─── Data under study

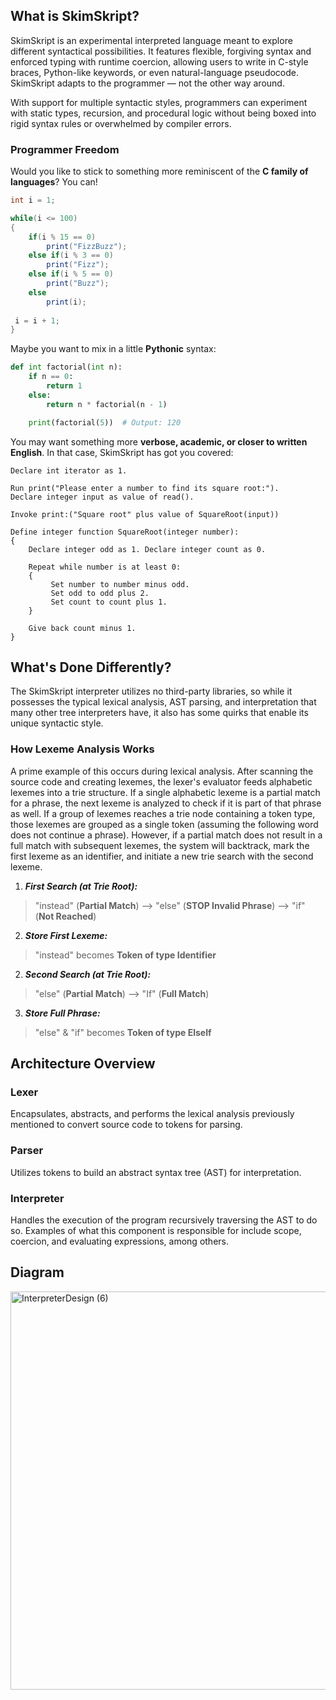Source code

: ## What is SkimSkript?
SkimSkript is an experimental interpreted language meant to explore different syntactical possibilities. It features flexible, forgiving syntax and enforced typing with runtime coercion, allowing users to write in C-style braces, Python-like keywords, or even natural-language pseudocode. SkimSkript adapts to the programmer — not the other way around.

With support for multiple syntactic styles, programmers can experiment with static types, recursion, and procedural logic without being boxed into rigid syntax rules or overwhelmed by compiler errors.

### Programmer Freedom
Would you like to stick to something more reminiscent of the **C family of languages**? You can!
```csharp
int i = 1;

while(i <= 100)
{
    if(i % 15 == 0)
		print("FizzBuzz");
    else if(i % 3 == 0)
		print("Fizz");
    else if(i % 5 == 0)
		print("Buzz");
    else
		print(i);
	
 i = i + 1;
}
```

Maybe you want to mix in a little **Pythonic** syntax:
```python
def int factorial(int n):
    if n == 0:
		return 1
    else:
		return n * factorial(n - 1)

	print(factorial(5))  # Output: 120
```

You may want something more **verbose, academic, or closer to written English**. In that case, SkimSkript has got you covered:   
```
Declare int iterator as 1.
 
Run print("Please enter a number to find its square root:").
Declare integer input as value of read().

Invoke print:("Square root" plus value of SquareRoot(input))

Define integer function SquareRoot(integer number):
{
	Declare integer odd as 1. Declare integer count as 0.
	
	Repeat while number is at least 0:
	{
		 Set number to number minus odd.
		 Set odd to odd plus 2. 
		 Set count to count plus 1.
	}

	Give back count minus 1.
}
```
## What's Done Differently?
The SkimSkript interpreter utilizes no third-party libraries, so while it possesses the typical lexical analysis, AST parsing, and interpretation that many other tree interpreters have, it also has some quirks that enable its unique syntactic style.

### How Lexeme Analysis Works
A prime example of this occurs during lexical analysis. After scanning the source code and creating lexemes, the lexer's evaluator feeds alphabetic lexemes into a trie structure. If a single alphabetic lexeme is a partial match for a phrase, the next lexeme is analyzed to check if it is part of that phrase as well. If a group of lexemes reaches a trie node containing a token type, those lexemes are grouped as a single token (assuming the following word does not continue a phrase). However, if a partial match does not result in a full match with subsequent lexemes, the system will backtrack, mark the first lexeme as an identifier, and initiate a new trie search with the second lexeme.

1. _**First Search (at Trie Root):**_
> 
>"instead" (**Partial Match**) --> "else" (**STOP Invalid Phrase**) --> "if" (**Not Reached**)
> 
2. _**Store First Lexeme:**_
> 
>"instead" becomes **Token of type Identifier**
> 
2. _**Second Search (at Trie Root):**_
>
>"else" (**Partial Match**) --> "If" (**Full Match**)
> 
3. _**Store Full Phrase:**_
> 
>"else" & "if" becomes **Token of type ElseIf**

## Architecture Overview
### Lexer
Encapsulates, abstracts, and performs the lexical analysis previously mentioned to convert source code to tokens for parsing.
### Parser
Utilizes tokens to build an abstract syntax tree (AST) for interpretation.
### Interpreter
Handles the execution of the program recursively traversing the AST to do so. Examples of what this component is responsible for include scope, coercion, and evaluating expressions, among others.
## Diagram
<img width="1520" height="637" alt="InterpreterDesign (6)" src="https://github.com/user-attachments/assets/fa7b5a69-53de-417a-8867-2a8c6d82acc1" />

──────

Which lines in the records above contain the string "input"? Copy them.

Declare integer input as value of read().
Invoke print:("Square root" plus value of SquareRoot(input))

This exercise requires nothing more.